### Your goal
Examine the records and identify each line that includes the string "master". Copy those lines.

BEGIN Supplied data

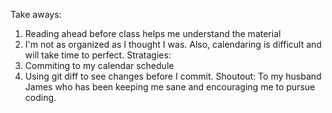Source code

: Take aways:
  1. Reading ahead before class helps me understand the material
  2. I'm not as organized as I thought I was.  Also, calendaring is difficult and will take time to perfect.
Stratagies:
  1. Commiting to my calendar schedule
  2. Using git diff to see changes before I commit.
Shoutout:
  To my husband James who has been keeping me sane and encouraging me to pursue coding. 
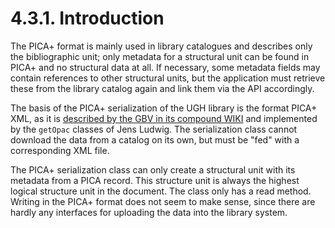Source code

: # 4.3.1. Introduction

The PICA+ format is mainly used in library catalogues and describes only the bibliographic unit; only metadata for a structural unit can be found in PICA+ and no structural data at all. If necessary, some metadata fields may contain references to other structural units, but the application must retrieve these from the library catalog again and link them via the API accordingly.

The basis of the PICA+ serialization of the UGH library is the format PICA+ XML, as it is [described by the GBV in its compound WIKI](http://www.gbv.de/wikis/cls/PICAplus_in_XML) and implemented by the `getOpac` classes of Jens Ludwig. The serialization class cannot download the data from a catalog on its own, but must be "fed" with a corresponding XML file.

The PICA+ serialization class can only create a structural unit with its metadata from a PICA record. This structure unit is always the highest logical structure unit in the document. The class only has a read method. Writing in the PICA+ format does not seem to make sense, since there are hardly any interfaces for uploading the data into the library system.
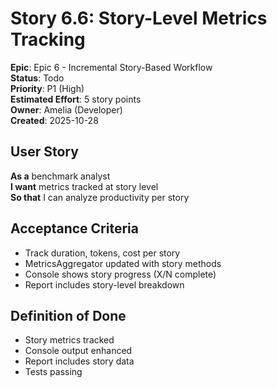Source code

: # Story 6.6: Story-Level Metrics Tracking

**Epic**: Epic 6 - Incremental Story-Based Workflow  
**Status**: Todo  
**Priority**: P1 (High)  
**Estimated Effort**: 5 story points  
**Owner**: Amelia (Developer)  
**Created**: 2025-10-28

## User Story

**As a** benchmark analyst  
**I want** metrics tracked at story level  
**So that** I can analyze productivity per story

## Acceptance Criteria

- Track duration, tokens, cost per story
- MetricsAggregator updated with story methods
- Console shows story progress (X/N complete)
- Report includes story-level breakdown

## Definition of Done

- Story metrics tracked
- Console output enhanced
- Report includes story data
- Tests passing
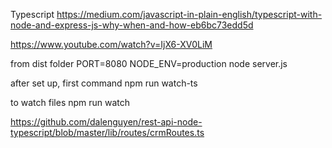 Typescript
https://medium.com/javascript-in-plain-english/typescript-with-node-and-express-js-why-when-and-how-eb6bc73edd5d

https://www.youtube.com/watch?v=IjX6-XV0LiM

from dist folder
PORT=8080 NODE_ENV=production node server.js

after set up, first command
npm run watch-ts

to watch files 
npm run watch

https://github.com/dalenguyen/rest-api-node-typescript/blob/master/lib/routes/crmRoutes.ts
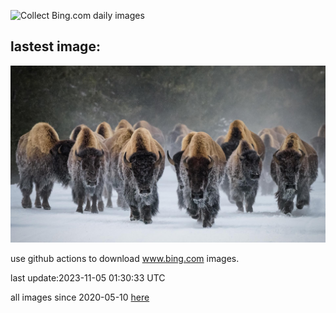 ![Collect Bing.com daily images](https://github.com/counter2015/bing-daily-images/workflows/Collect%20Bing.com%20daily%20images/badge.svg)
## lastest image:
![](images/BisonSnow.jpg)

use github actions to download www.bing.com images.

last update:2023-11-05 01:30:33 UTC

all images since 2020-05-10 [here](https://github.com/counter2015/bing-daily-images/tree/master/images) 
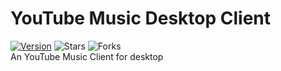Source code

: # YouTube Music Desktop Client
[![Version](https://img.shields.io/badge/version-0.0.2-blue.svg?style=flat-square)](https://github.com/HidekiHrk/YouTube-Music-Desktop-Client/releases/tag/v0.0.2) ![Stars](https://img.shields.io/github/stars/HidekiHrk/YouTube-Music-Desktop-Client.svg?style=flat-square) ![Forks](https://img.shields.io/github/forks/HidekiHrk/YouTube-Music-Desktop-Client.svg?style=flat-square)<br>
An YouTube Music Client for desktop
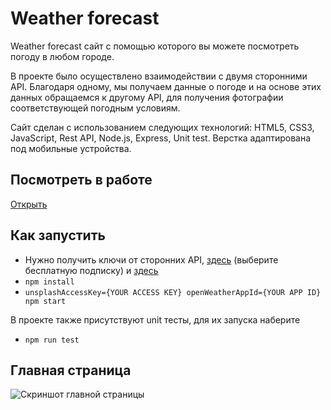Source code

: # Weather forecast

Weather forecast сайт с помощью которого вы можете посмотреть погоду в любом городе.

В проекте было осуществлено взаимодействии с двумя сторонними API. Благодаря одному, мы получаем данные о погоде и на основе этих данных обращаемся к другому API, для получения фотографии соответствующей погодным условиям.

Сайт сделан с использованием следующих технологий: HTML5, CSS3, JavaScript, Rest API, Node.js, Express, Unit test.
Верстка адаптирована под мобильные устройства.

## **Посмотреть в работе**

[Открыть](https://...)

## **Как запустить**

- Нужно получить ключи от сторонних API, [здесь](https://openweathermap.org/price) (выберите бесплатную подписку) и [здесь](https://unsplash.com/developers)
- `npm install`
- `unsplashAccessKey={YOUR ACCESS KEY} openWeatherAppId={YOUR APP ID} npm start`

В проекте также присутствуют unit тесты, для их запуска наберите

- `npm run test`

## **Главная страница**

![Скриншот главной страницы](./client/images/main-page.png 'Главная страница')
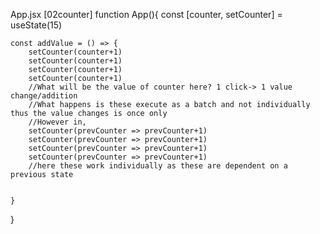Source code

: App.jsx [02counter]
function App(){
    const [counter, setCounter] = useState(15)

    const addValue = () => {
        setCounter(counter+1)
        setCounter(counter+1)
        setCounter(counter+1)
        setCounter(counter+1)
        //What will be the value of counter here? 1 click-> 1 value change/addition
        //What happens is these execute as a batch and not individually thus the value changes is once only
        //However in, 
        setCounter(prevCounter => prevCounter+1)
        setCounter(prevCounter => prevCounter+1)
        setCounter(prevCounter => prevCounter+1)
        setCounter(prevCounter => prevCounter+1)
        //here these work individually as these are dependent on a previous state 


    } 
}
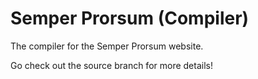 # Semper Prorsum (Compiler)

The compiler for the Semper Prorsum website.

Go check out the source branch for more details!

END Supplied data

### Task response
https://github.com/dalenguyen/rest-api-node-typescript/blob/master/lib/routes/crmRoutes.ts
all images since 2020-05-10 [here](https://github.com/counter2015/bing-daily-images/tree/master/images) 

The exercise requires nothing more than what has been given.